Crazy Faith Ministries

In case after case of police officers being accused of shooting unarmed suspects and/or using excessive force, the Black community has walked away angry, offended and tired. This country’s democracy is under assault now by the current administration, but the fact is, its democracy has never served Black people well, nor was it ever intended to.

A story told by Anthony Ray Hinton, a Black man in Alabama who spent 30 years on death row for a crime he did not commit, brings to the fore all of the elements of how this “justice” system treats people of color and poor people of any race. When Hinton was arrested by police officers, he recalls, he asked why he was being arrested, and the officer said it was for murdering two managers of fast food restaurants during two robberies. A third restaurant was robbed and the manager was shot, but survived. He identified Hinton as the perpetrator and Hinton was arrested, although he was at work in a warehouse 15 miles away at the time of the shooting.

Hinton protested when he was arrested, telling the officer that he was innocent, but he recalls that the officer told him that he was going down.

“You are accused of killing two White men, you are being arrested by a White police officer, you will be tried in front of a White judge by a White prosecutor in front of an all-White jury. You are going down.”

The officer was right. And even though the Equal Justice Initiative was able to prove that Hinton had not in fact committed the crimes, he sat on death row 15 years more after that revelation. He was finally released, the charges dropped, but not before his entire life was ruined.

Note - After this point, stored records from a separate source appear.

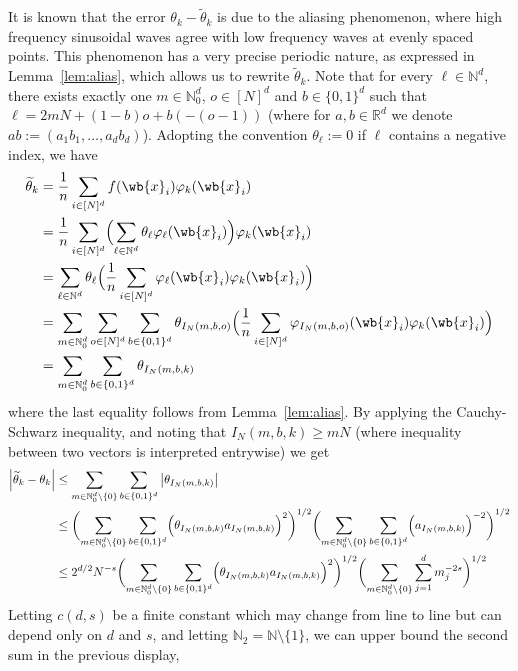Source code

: \documentclass{article}
\newcommand{\Reals}{\mathbb{R}}
\newcommand{\abs}[1]{\left \lvert #1 \right \rvert}
\newcommand{\1}{\mathbf{1}}
\newcommand{\Nbb}{\mathbb{N}}
\newcommand{\wt}[1]{\widetilde{#1}}
\theoremstyle{alden}
\theoremstyle{aldenthm}
\theoremstyle{definition}
\theoremstyle{remark}
\begin{document}
It is known that the error $\theta_k - \wt{\theta}_k$ is due to the aliasing phenomenon, where high frequency sinusoidal waves agree with low frequency waves at evenly spaced points. This phenomenon has a very precise periodic nature, as expressed in Lemma~\ref{lem:alias}, which allows us to rewrite $\wt{\theta}_k$. Note that for every $\ell \in \mathbb{N}^d$, there exists exactly one $m \in \mathbb{N}_0^d$, $o \in [N]^d$ and $b \in \{0,1\}^d$ such that $\ell = 2mN + (1 - b)o + b(-(o - 1))$ (where for $a,b \in \Reals^d$ we denote $ab := (a_1b_1,\ldots,a_db_d)$). Adopting the convention $\theta_{\ell} := 0$ if $\ell$ contains a negative index, we have
\begin{align*}
\wt{\theta}_k & = \frac{1}{n} \sum_{i \in [N]^d} f(\wb{x}_i) \varphi_k(\wb{x}_i) \\
& = \frac{1}{n} \sum_{i \in [N]^d} \Bigl(\sum_{\ell \in \Nbb^d} \theta_{\ell} \varphi_{\ell}(\wb{x}_i) \Bigr) \varphi_k(\wb{x}_i) \\
& = \sum_{\ell \in \mathbb{N}^d} \theta_{\ell} \Bigl(\frac{1}{n} \sum_{i \in [N]^d} \varphi_{\ell}(\wb{x}_i) \varphi_{k}(\wb{x}_i)\Bigr) \\
& = \sum_{m \in \mathbb{N}_0^d} \sum_{o \in [N]^d}\sum_{b \in \{0,1\}^d} \theta_{I_N(m,b,o)}  \Bigl(\frac{1}{n} \sum_{i \in [N]^d} \varphi_{I_N(m,b,o)}(\wb{x}_i) \varphi_{k}(\wb{x}_i)\Bigr) \\
& = \sum_{m \in \mathbb{N}_0^d} \sum_{b \in \{0,1\}^d} \theta_{I_N(m,b,k)} 
\end{align*}
where the last equality follows from Lemma~\ref{lem:alias}. By applying the Cauchy-Schwarz inequality, and noting that $I_N(m,b,k) \geq mN$ (where inequality between two vectors is interpreted entrywise) we get
\begin{align*}
\abs{\wt{\theta}_k - \theta_k} & \leq \sum_{m \in \Nbb_0^d \setminus \{0\}} \sum_{b \in \{0,1\}^d} \abs{\theta_{I_N(m,b,k)}} \\
& \leq \biggl(\sum_{m \in \Nbb_0^d \setminus \{0\}} \sum_{b \in \{0,1\}^d} \Bigl(\theta_{I_N(m,b,k)}a_{I_N(m,b,k)}\Bigr)^2 \biggr)^{1/2} \biggl(\sum_{m \in \Nbb_0^d \setminus \{0\}} \sum_{b \in \{0,1\}^d} \Bigl(a_{I_N(m,b,k)}\Bigr)^{-2} \biggr)^{1/2} \\
& \leq 2^{d/2}N^{-s } \biggl(\sum_{m \in \Nbb_0^d \setminus \{0\}} \sum_{b \in \{0,1\}^d} \Bigl(\theta_{I_N(m,b,k)}a_{I_N(m,b,k)}\Bigr)^2 \biggr)^{1/2} \biggl(\sum_{m \in \Nbb_0^d \setminus \{0\}}\sum_{j = 1}^{d} m_j^{-2s} \biggr)^{1/2} 
\end{align*}
Letting $c(d,s)$ be a finite constant which may change from line to line but can depend only on $d$ and $s$, and letting $\Nbb_2 = \Nbb \setminus \{1\}$, we can upper bound the second sum in the previous display,
\end{document}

The story was riveting and compelling to listen to, but it was troubling because in this, the 21st century, Black, Brown and poor people are still fighting to get justice from the justice system, and any gains made in an attempt to procure justice are being eroded by the current administration. In Columbus, Ohio, the Fraternal Order of Police issued a no-confidence vote toward the city’s mayor, Andrew Ginther, as a protest against the firing of Officer Zachary Rosen, who was shown on videotape kicking and stomping on the head of a suspect in his custody. This incident followed his having been exonerated of using excessive force in the shooting of an African American male suspect just two weeks earlier.

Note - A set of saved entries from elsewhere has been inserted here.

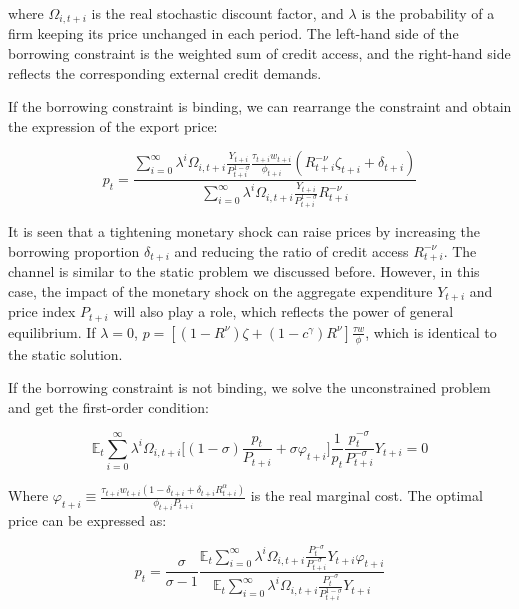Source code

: where $\Omega_{i,t+i}$ is the real stochastic discount factor, and $\lambda$ is the probability of a firm keeping its price unchanged in each period. The left-hand side of the borrowing constraint is the weighted sum of credit access, and the right-hand side reflects the corresponding external credit demands.

If the borrowing constraint is binding, we can rearrange the constraint and obtain the expression of the export price:

\begin{equation}
p_t=\frac{\sum_{i=0}^{\infty} \lambda^i \Omega_{i,t+i}\frac{Y_{t+i}}{P_{t+i}^{1-\sigma}}\frac{\tau_{t+i}w_{t+i}}{\phi_{t+i}}(R_{t+i}^{-\nu}\zeta_{t+i}+\delta_{t+i})}{\sum_{i=0}^{\infty} \lambda^i \Omega_{i,t+i}\frac{Y_{t+i}}{P_{t+i}^{1-\sigma}}R_{t+i}^{-\nu}}
\end{equation}

It is seen that a tightening monetary shock can raise prices by increasing the borrowing proportion $\delta_{t+i}$ and reducing the ratio of credit access $R_{t+i}^{-\nu}$. The channel is similar to the static problem we discussed before. However, in this case, the impact of the monetary shock on the aggregate expenditure $Y_{t+i}$ and price index $P_{t+i}$ will also play a role, which reflects the power of general equilibrium. If $\lambda=0$, $p=[(1-R^{\nu})\zeta+(1-c^\gamma)R^{\nu}] \frac{\tau w}{\phi}$, which is identical to the static solution.


If the borrowing constraint is not binding, we solve the unconstrained problem and get the first-order condition:


\begin{equation}
\mathbb{E}_t \sum_{i=0}^{\infty} \lambda^i \Omega_{i,t+i} \biggr[(1-\sigma)\frac{p_t}{P_{t+i}}+\sigma \varphi_{t+i}\biggr]\frac{1}{p_t}\frac{p_t^{-\sigma}}{P_{t+i}^{-\sigma}}Y_{t+i}=0
\end{equation}

Where $\varphi_{t+i}\equiv \frac{\tau_{t+i} w_{t+i}(1-\delta_{t+i}+\delta_{t+i} R_{t+i}^\alpha)}{\phi_{t+i}P_{t+i}}$ is the real marginal cost. The optimal price can be expressed as:

\begin{equation}
p_t=\frac{\sigma}{\sigma-1}\frac{\mathbb{E}_t \sum_{i=0}^{\infty} \lambda^i \Omega_{i,t+i}\frac{P_t^{-\sigma}}{P_{t+i}^{-\sigma}}Y_{t+i}\varphi_{t+i}}{\mathbb{E}_t \sum_{i=0}^{\infty} \lambda^i \Omega_{i,t+i}\frac{P_t^{-\sigma}}{P_{t+i}^{1-\sigma}}Y_{t+i}}
\end{equation}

The structure of our justice system is such that it makes us believe there is “justice for all,” but the fact of the matter is that justice is elusive for far too many. From the grand jury to jury by trial, the system is slanted in favor of those who have money, many to most of whom are White. If history is to be believed, our “justice system” has been in violation of the United States Constitution for generations by too often not granting speedy trials, equal protection under the law and trial by a “jury of one’s peers.” There is no way anyone can declare that an all-White jury is the “peer” of an African American or any person of color, and yet, the system persists.

In this country, politicians lift up the Constitution as a sort of holy grail, but in the case of it being respected and followed in the pursuit of justice for those who need it most but who can least afford it, their words ring hollow. And now, this nation has an attorney general who is touting his belief in “law and order,” which has historically meant the imposition of White supremacist beliefs onto the justice system, resulting in far too many African American males being locked up in prisons for the rest of their lives.

People are concentrating on the tweets being pushed out by the current president, but our energy would be much better spent learning how the grand jury works in our states and teaching people about it, keeping tabs on the prosecutor and working not only to get a troubling prosecutor out of office but a prosecutor more aligned with a belief in real justice into office. All politics are local. It is “we the people” in the cities and states who have to be vigilant in electing prosecutors, judges, and sheriffs who will be more apt to follow the Constitution than their White supremacist ideology.

Someone said in a recent interview “I wish we had never had the coloreds come over and pick our cotton. I wish we had done it ourselves.”

We do too.

But since you did bring us over, and since we are citizens of this country who by our sweat and labor built the economy which makes you comfortable, “you,” the American justice system, need to get on the job and follow the Constitution and the words of the Pledge of Allegiance, which clearly says that in this country, there is “liberty and justice for all.”